● DATA LISTING
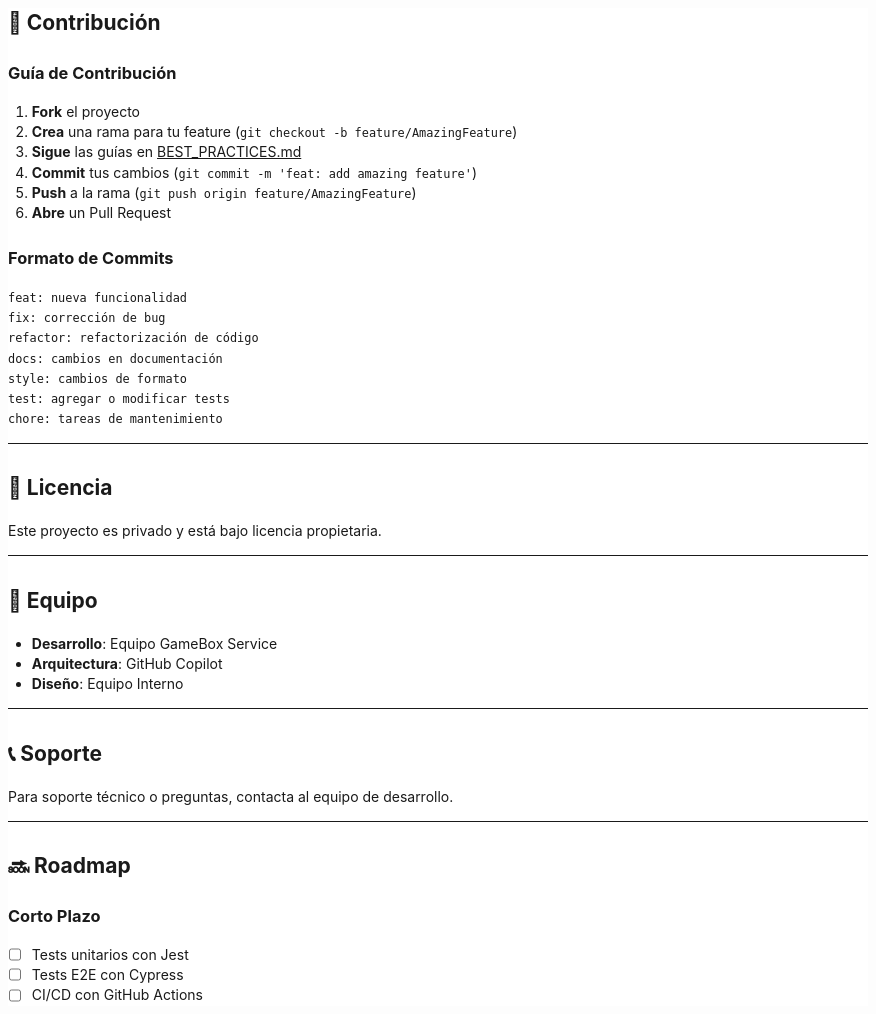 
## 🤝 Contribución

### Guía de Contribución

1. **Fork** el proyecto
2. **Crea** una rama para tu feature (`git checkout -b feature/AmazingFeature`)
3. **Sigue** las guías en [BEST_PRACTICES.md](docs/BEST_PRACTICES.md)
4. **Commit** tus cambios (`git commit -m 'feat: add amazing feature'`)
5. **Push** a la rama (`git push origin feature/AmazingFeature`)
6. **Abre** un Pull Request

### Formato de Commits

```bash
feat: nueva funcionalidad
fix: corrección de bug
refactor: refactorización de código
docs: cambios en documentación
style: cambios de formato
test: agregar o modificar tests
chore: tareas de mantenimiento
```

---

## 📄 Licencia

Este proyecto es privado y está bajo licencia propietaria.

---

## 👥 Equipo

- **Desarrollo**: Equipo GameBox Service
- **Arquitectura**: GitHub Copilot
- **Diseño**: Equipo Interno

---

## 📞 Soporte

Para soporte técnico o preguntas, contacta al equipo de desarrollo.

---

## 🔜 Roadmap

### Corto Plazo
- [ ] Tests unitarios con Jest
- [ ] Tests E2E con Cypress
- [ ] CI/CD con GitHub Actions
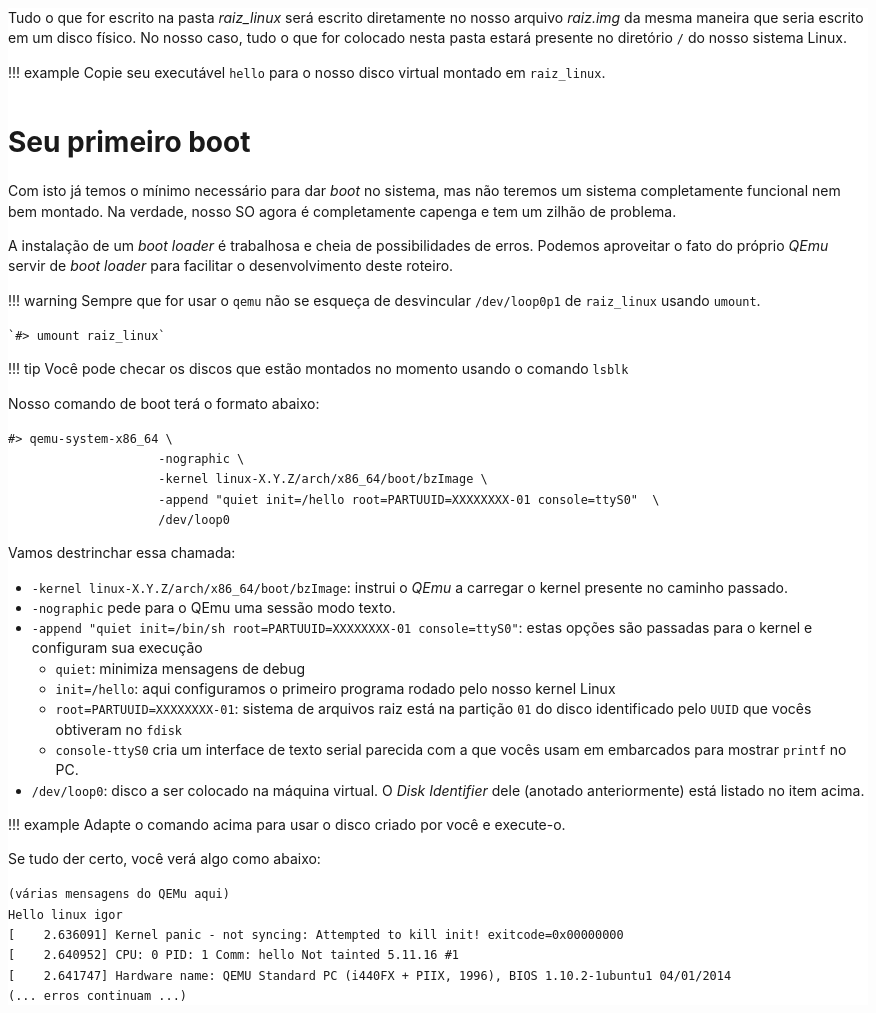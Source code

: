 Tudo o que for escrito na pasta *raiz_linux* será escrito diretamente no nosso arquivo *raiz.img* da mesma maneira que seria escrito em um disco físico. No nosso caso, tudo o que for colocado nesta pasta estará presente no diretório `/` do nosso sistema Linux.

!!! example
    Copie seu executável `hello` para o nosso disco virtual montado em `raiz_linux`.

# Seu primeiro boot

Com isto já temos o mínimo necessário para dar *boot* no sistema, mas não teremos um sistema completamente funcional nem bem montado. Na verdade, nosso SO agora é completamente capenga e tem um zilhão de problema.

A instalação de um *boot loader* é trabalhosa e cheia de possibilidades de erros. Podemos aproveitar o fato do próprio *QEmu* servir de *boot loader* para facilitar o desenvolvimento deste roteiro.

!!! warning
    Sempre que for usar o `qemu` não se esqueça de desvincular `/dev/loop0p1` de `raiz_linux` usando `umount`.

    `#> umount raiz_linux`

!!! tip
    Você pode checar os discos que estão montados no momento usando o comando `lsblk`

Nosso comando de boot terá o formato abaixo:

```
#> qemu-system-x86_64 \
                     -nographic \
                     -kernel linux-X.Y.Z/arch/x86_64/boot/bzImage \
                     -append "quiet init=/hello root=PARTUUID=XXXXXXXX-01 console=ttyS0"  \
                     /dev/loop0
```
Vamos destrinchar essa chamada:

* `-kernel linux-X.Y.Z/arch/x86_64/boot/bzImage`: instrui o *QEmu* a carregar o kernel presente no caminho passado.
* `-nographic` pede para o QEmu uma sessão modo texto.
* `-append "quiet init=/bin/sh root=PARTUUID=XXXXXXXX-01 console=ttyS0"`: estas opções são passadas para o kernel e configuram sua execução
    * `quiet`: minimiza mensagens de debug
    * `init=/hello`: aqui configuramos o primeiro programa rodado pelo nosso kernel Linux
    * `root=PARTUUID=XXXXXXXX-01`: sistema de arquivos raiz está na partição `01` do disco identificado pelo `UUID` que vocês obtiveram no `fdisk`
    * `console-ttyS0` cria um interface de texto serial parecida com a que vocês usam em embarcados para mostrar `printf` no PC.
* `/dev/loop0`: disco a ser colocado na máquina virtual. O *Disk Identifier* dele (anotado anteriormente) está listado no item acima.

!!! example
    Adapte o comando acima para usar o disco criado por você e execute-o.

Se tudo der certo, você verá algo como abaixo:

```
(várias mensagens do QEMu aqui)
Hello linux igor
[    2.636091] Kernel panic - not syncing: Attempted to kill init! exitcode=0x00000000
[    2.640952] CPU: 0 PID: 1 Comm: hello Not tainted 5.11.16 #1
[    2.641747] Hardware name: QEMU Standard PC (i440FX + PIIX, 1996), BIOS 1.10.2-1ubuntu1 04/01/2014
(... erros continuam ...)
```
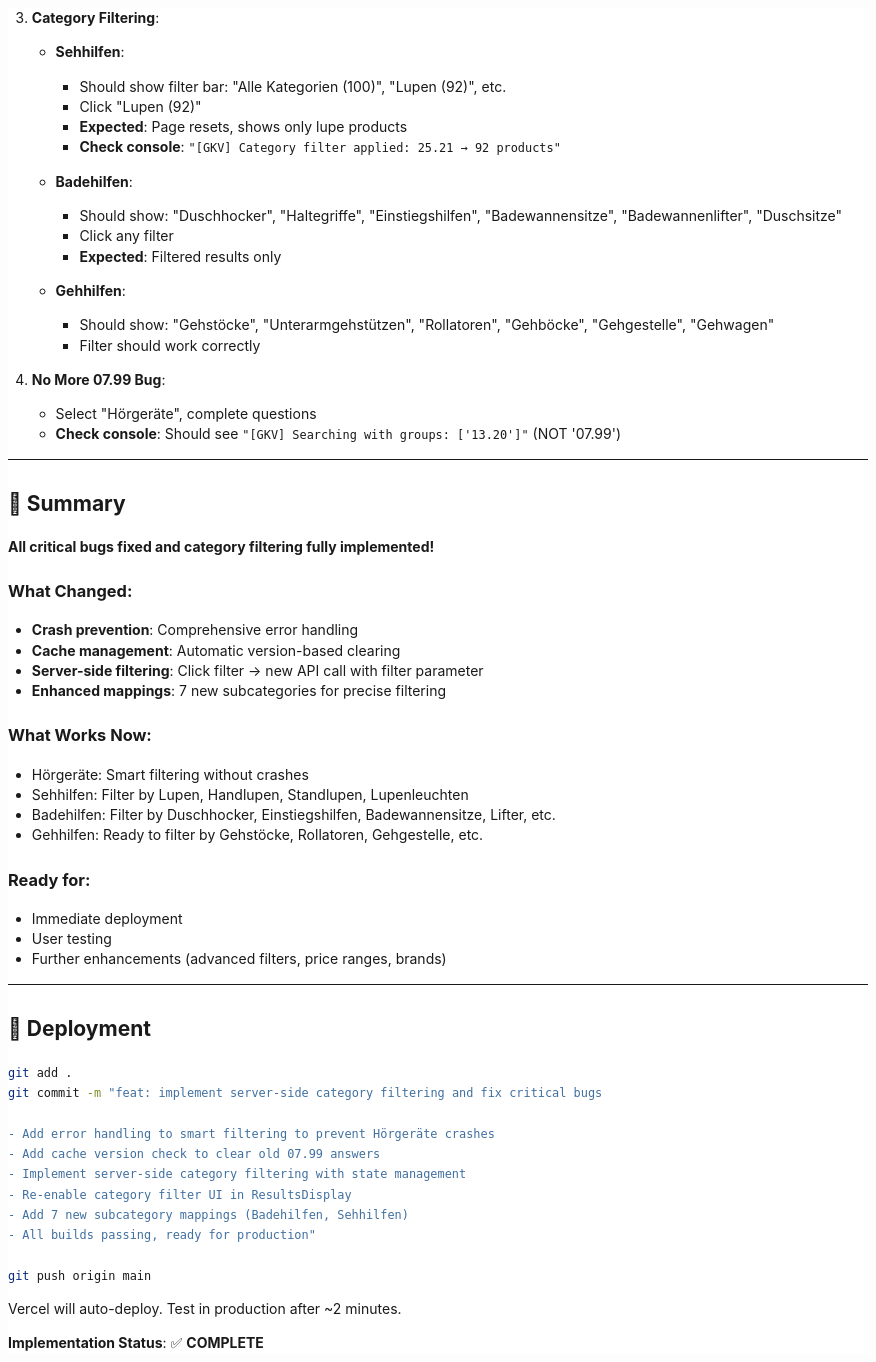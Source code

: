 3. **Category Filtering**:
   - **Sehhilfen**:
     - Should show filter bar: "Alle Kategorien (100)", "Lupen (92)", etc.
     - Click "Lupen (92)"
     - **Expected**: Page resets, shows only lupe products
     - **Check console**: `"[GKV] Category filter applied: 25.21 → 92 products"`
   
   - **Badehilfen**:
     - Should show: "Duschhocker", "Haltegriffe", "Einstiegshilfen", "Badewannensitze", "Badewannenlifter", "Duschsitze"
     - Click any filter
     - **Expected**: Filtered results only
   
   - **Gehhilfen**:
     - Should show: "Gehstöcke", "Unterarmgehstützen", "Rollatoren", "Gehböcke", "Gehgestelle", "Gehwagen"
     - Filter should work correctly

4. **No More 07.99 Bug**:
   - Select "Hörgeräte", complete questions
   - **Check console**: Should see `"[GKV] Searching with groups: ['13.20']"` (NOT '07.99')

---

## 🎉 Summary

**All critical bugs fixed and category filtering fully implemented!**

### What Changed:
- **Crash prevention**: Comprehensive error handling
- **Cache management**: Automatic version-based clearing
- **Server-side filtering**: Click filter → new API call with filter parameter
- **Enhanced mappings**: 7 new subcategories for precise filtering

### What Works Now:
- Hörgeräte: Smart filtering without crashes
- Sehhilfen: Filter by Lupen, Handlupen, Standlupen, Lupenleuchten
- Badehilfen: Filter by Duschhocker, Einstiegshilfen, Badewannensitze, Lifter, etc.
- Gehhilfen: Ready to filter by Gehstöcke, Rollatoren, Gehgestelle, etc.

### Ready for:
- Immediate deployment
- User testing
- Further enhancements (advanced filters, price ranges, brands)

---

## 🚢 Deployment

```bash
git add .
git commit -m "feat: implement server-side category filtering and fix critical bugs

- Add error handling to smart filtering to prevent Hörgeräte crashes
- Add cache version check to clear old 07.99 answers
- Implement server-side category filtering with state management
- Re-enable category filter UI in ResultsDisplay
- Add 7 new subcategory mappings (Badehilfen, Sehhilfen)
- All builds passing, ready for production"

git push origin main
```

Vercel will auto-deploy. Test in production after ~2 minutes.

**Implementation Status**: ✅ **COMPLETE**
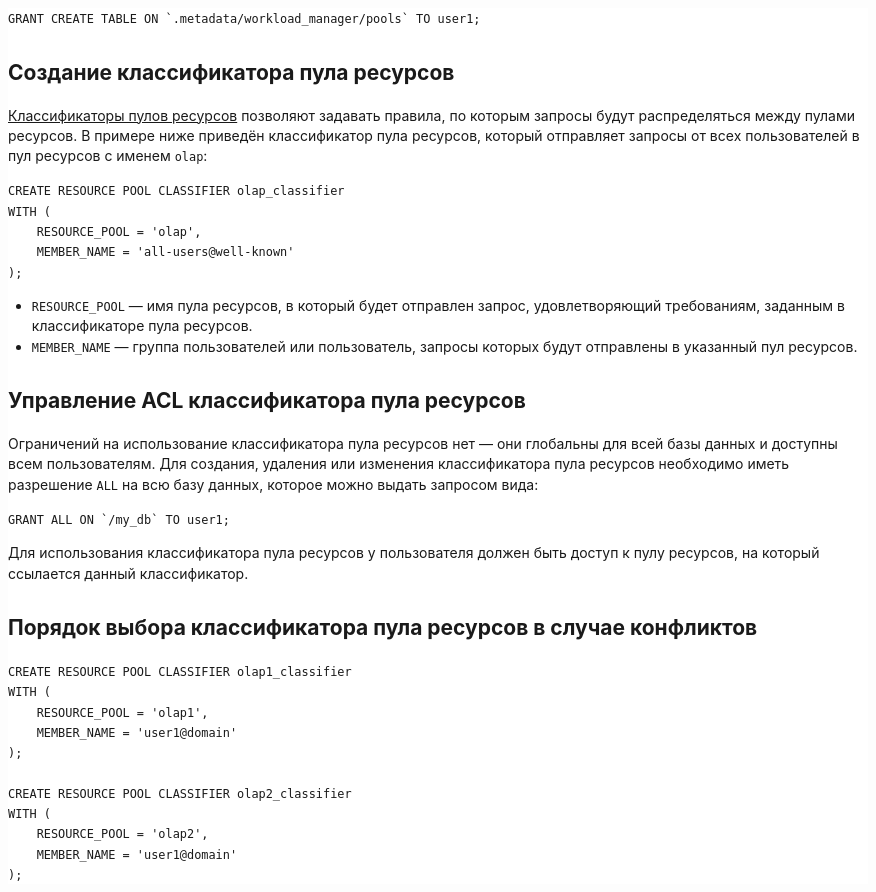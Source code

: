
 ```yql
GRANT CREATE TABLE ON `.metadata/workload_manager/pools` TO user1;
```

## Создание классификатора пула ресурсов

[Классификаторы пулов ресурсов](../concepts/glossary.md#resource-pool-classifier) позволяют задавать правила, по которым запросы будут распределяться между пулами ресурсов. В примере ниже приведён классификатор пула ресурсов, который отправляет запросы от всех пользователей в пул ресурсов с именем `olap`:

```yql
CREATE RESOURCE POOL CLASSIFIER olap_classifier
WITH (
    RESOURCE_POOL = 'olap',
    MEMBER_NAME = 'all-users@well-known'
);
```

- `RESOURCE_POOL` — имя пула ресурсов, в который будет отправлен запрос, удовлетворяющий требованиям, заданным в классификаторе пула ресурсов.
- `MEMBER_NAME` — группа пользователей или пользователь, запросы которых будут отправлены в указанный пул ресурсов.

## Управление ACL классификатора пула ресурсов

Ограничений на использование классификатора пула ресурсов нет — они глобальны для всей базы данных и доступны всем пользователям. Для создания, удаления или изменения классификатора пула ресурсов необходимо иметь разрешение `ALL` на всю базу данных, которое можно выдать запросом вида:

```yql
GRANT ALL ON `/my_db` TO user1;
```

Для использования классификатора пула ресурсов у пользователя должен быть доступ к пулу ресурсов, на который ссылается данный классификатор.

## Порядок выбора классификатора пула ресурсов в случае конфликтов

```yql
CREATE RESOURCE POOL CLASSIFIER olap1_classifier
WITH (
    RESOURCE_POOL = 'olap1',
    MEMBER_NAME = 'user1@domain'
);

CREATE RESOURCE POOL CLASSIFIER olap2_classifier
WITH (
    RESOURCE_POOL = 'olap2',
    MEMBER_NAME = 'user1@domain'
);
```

● EXERCISE PROMPT
Write out, exactly as given, the line containing "Для использования классификатора" and every line after it to the end of the records. Include nothing else.

● RESPONSE AREA
Для использования классификатора пула ресурсов у пользователя должен быть доступ к пулу ресурсов, на который ссылается данный классификатор.

## Порядок выбора классификатора пула ресурсов в случае конфликтов

```yql
CREATE RESOURCE POOL CLASSIFIER olap1_classifier
WITH (
    RESOURCE_POOL = 'olap1',
    MEMBER_NAME = 'user1@domain'
);

CREATE RESOURCE POOL CLASSIFIER olap2_classifier
WITH (
    RESOURCE_POOL = 'olap2',
    MEMBER_NAME = 'user1@domain'
);
```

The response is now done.